Come si inserisce in tale contesto la questione energetica?

Russia e Turchia hanno firmato da poco un accordo sul Turkish Stream, con un’intera regione che va da Cipro a Israele fino al Qatar che compete per vendere risorse energetiche. Senza accesso al mercato europeo, alcuni attori potrebbero interferire per ritagliarsi il proprio pezzo di export. Senza dimenticare l’Iran che rende la competizione ancora più stringente. Il conflitto non riguarderà solo il gas ma anche il controllo del territorio all’interno del quale le condutture correranno, in direzione Europa.
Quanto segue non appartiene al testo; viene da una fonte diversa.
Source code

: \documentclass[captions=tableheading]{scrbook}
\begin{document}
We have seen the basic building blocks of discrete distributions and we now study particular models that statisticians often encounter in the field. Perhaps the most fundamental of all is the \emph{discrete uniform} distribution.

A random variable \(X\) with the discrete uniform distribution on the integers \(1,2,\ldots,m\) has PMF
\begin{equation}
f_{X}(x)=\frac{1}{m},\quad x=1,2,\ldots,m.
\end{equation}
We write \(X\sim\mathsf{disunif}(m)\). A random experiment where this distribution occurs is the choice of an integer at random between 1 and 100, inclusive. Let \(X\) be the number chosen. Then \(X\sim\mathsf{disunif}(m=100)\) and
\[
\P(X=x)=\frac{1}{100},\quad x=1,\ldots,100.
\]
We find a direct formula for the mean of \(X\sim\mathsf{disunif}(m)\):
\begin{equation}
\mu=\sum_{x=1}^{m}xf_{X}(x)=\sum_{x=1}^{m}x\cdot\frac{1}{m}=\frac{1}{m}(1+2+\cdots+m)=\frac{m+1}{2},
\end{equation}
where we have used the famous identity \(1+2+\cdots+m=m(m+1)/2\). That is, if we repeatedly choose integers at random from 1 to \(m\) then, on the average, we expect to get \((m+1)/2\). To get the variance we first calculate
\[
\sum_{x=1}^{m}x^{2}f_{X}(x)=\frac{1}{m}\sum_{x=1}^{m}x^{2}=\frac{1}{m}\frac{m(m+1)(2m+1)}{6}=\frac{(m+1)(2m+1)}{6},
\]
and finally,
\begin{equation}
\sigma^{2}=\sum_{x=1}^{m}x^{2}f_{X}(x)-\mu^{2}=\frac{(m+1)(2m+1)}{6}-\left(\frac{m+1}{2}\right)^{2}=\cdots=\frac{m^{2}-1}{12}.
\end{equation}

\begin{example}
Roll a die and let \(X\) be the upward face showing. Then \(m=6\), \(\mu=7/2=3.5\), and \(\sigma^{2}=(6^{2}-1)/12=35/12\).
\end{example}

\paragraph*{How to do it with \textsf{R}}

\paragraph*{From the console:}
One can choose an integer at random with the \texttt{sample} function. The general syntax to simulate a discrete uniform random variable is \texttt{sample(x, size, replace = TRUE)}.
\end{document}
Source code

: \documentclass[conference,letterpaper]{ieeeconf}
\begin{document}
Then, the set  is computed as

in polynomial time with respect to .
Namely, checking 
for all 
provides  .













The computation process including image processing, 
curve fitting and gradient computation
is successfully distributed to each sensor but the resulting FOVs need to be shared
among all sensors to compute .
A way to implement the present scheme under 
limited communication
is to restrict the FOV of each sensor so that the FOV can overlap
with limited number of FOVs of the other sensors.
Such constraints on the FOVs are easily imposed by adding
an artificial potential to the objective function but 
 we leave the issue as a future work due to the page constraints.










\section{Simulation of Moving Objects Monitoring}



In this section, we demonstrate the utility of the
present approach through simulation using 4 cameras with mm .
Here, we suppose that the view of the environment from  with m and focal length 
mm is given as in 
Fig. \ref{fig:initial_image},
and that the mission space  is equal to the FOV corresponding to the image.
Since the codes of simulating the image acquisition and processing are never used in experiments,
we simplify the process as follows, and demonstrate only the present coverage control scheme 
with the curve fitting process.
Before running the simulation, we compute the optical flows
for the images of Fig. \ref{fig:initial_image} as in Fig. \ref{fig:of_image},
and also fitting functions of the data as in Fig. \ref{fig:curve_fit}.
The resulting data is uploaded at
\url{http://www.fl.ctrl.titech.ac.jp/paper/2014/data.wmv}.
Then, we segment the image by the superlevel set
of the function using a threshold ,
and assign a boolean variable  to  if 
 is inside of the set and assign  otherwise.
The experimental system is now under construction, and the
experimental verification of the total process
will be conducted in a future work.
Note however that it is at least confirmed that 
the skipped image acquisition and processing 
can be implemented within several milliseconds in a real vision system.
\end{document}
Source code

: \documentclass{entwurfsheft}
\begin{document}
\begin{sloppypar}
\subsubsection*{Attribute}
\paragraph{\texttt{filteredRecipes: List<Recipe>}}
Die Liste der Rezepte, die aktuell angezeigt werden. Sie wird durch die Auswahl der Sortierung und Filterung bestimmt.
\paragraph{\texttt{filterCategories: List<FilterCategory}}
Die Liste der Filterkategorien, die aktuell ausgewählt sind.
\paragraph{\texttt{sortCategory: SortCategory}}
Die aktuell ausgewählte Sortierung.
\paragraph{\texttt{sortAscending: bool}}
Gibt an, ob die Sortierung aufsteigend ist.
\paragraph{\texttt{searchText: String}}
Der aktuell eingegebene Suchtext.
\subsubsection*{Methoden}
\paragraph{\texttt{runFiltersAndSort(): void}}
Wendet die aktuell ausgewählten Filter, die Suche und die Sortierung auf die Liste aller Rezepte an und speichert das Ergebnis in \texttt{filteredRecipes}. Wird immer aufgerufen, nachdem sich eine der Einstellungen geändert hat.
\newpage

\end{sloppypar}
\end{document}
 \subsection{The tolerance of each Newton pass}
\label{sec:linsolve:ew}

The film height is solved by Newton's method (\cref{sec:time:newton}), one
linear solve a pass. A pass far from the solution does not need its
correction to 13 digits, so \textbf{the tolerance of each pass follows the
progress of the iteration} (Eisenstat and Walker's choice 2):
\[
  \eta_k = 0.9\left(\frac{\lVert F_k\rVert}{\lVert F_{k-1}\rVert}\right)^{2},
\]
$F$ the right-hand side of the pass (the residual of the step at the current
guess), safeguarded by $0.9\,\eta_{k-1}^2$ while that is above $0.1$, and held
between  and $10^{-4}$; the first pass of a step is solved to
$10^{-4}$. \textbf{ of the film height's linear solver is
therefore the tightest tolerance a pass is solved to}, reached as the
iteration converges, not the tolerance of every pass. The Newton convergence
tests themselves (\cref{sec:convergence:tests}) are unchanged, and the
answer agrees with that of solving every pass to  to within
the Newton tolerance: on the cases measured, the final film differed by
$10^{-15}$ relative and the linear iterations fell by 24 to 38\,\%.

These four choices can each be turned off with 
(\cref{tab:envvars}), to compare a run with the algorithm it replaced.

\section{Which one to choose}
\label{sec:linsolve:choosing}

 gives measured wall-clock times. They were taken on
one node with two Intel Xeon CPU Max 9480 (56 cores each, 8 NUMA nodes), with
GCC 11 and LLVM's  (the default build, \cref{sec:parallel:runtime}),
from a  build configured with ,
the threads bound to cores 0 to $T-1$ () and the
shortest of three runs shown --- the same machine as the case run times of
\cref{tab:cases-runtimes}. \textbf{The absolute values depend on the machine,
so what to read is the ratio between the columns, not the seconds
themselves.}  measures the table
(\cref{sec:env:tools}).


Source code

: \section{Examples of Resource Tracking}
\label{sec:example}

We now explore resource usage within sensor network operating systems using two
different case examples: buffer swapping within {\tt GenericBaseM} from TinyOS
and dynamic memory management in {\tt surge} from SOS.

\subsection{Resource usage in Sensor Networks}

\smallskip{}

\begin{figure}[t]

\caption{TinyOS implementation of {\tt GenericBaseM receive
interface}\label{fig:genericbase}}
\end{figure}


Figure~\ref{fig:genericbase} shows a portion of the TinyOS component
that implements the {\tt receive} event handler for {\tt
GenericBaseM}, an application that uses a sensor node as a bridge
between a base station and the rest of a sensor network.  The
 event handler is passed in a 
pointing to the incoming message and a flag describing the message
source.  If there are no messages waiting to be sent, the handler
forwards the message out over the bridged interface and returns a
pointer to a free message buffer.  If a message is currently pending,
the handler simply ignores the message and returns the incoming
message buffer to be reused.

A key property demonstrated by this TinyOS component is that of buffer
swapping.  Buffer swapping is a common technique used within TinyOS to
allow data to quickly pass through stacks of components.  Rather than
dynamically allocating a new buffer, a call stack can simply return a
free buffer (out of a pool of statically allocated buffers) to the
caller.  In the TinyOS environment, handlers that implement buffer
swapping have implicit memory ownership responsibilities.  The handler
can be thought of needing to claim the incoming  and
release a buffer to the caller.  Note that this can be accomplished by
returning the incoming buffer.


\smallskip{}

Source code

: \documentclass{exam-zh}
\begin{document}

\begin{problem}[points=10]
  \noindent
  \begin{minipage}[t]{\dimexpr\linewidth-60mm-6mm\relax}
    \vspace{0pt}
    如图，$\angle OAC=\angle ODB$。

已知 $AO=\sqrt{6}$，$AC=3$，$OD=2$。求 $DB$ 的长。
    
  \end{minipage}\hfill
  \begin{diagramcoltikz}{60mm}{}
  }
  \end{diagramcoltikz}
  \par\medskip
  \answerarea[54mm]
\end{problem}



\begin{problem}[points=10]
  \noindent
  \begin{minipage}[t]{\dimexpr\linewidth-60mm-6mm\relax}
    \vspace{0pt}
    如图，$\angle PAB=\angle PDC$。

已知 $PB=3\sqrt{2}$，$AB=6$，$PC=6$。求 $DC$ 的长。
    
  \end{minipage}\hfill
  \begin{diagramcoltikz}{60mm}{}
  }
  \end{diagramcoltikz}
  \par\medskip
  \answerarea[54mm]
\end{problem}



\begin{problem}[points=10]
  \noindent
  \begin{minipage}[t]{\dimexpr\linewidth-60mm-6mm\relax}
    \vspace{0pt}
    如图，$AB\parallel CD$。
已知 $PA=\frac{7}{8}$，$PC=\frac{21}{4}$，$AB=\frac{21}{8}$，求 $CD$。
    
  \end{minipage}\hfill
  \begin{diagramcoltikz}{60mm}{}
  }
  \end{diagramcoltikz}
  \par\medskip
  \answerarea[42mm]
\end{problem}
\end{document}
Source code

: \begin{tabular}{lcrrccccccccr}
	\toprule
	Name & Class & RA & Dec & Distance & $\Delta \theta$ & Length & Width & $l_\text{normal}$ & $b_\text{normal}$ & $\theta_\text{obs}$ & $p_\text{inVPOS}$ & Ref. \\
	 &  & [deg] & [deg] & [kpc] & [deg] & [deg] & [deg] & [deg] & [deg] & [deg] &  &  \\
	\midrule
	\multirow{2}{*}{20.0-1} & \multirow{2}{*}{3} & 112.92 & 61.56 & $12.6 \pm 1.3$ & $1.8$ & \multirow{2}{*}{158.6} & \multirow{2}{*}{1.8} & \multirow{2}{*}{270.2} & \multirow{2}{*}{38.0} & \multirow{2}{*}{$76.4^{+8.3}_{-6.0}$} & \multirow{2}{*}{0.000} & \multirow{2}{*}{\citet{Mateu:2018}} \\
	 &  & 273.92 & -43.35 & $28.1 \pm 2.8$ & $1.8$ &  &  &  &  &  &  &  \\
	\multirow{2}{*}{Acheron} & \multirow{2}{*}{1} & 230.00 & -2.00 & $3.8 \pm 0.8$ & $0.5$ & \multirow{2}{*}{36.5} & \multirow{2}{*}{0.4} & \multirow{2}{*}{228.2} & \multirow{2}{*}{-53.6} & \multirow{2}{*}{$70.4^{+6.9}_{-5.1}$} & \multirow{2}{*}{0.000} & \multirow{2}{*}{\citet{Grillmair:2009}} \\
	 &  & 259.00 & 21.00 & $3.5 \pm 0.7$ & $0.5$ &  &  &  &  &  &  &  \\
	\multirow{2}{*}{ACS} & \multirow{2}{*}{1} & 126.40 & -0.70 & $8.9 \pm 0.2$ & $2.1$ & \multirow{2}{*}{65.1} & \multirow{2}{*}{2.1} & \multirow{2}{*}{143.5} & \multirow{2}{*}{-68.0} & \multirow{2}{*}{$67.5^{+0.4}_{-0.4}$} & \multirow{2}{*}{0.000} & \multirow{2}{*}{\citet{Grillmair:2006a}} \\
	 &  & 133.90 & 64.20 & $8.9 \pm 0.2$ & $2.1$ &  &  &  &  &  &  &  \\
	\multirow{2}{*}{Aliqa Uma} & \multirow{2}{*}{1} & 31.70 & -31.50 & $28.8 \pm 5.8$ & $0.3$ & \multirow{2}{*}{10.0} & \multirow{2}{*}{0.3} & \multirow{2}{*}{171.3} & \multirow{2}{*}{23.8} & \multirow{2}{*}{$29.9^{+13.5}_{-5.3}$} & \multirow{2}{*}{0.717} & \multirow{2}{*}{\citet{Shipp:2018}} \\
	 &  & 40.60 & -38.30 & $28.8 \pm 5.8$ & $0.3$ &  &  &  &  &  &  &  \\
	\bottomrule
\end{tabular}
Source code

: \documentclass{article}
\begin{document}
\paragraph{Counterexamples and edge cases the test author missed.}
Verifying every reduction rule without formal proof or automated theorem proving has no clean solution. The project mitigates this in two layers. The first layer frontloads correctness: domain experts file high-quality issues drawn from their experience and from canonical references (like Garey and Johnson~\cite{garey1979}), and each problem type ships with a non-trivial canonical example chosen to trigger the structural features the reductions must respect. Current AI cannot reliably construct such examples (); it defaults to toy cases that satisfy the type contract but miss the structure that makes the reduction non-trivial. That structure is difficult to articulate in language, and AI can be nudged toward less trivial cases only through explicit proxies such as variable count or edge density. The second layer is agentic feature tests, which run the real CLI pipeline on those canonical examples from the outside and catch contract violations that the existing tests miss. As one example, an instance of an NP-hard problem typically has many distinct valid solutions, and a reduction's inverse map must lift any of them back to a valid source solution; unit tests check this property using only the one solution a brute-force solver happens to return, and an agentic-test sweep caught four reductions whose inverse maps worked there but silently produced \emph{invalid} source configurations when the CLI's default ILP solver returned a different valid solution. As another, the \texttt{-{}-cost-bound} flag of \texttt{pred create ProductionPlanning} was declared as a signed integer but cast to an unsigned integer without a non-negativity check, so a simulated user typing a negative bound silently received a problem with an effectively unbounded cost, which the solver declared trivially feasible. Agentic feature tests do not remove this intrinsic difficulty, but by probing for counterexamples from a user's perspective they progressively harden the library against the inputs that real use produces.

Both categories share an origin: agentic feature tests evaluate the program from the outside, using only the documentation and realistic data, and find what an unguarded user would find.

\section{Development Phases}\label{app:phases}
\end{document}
Sullo sfondo sta la graduale e incessante disgregazione degli Stati-nazione. Guardate a Erbil: ha assunto il controllo di porzioni di territorio che non intende dare indietro. O ascoltate Erdogan: martedì ha di nuovo parlato del suo piano B, restare a tempo indeterminato in Iraq su “invito” del Kurdistan iracheno. Questo creerebbe una nuova realtà sul terreno e porterebbe all’ufficiosa ma forse definitiva divisione dell’Iraq. Un paese che non vedrà stabilità e pace per anni. Forse l’obiettivo statunitense: dopotutto Obama non ha fatto che proseguire la via tracciata da Bush.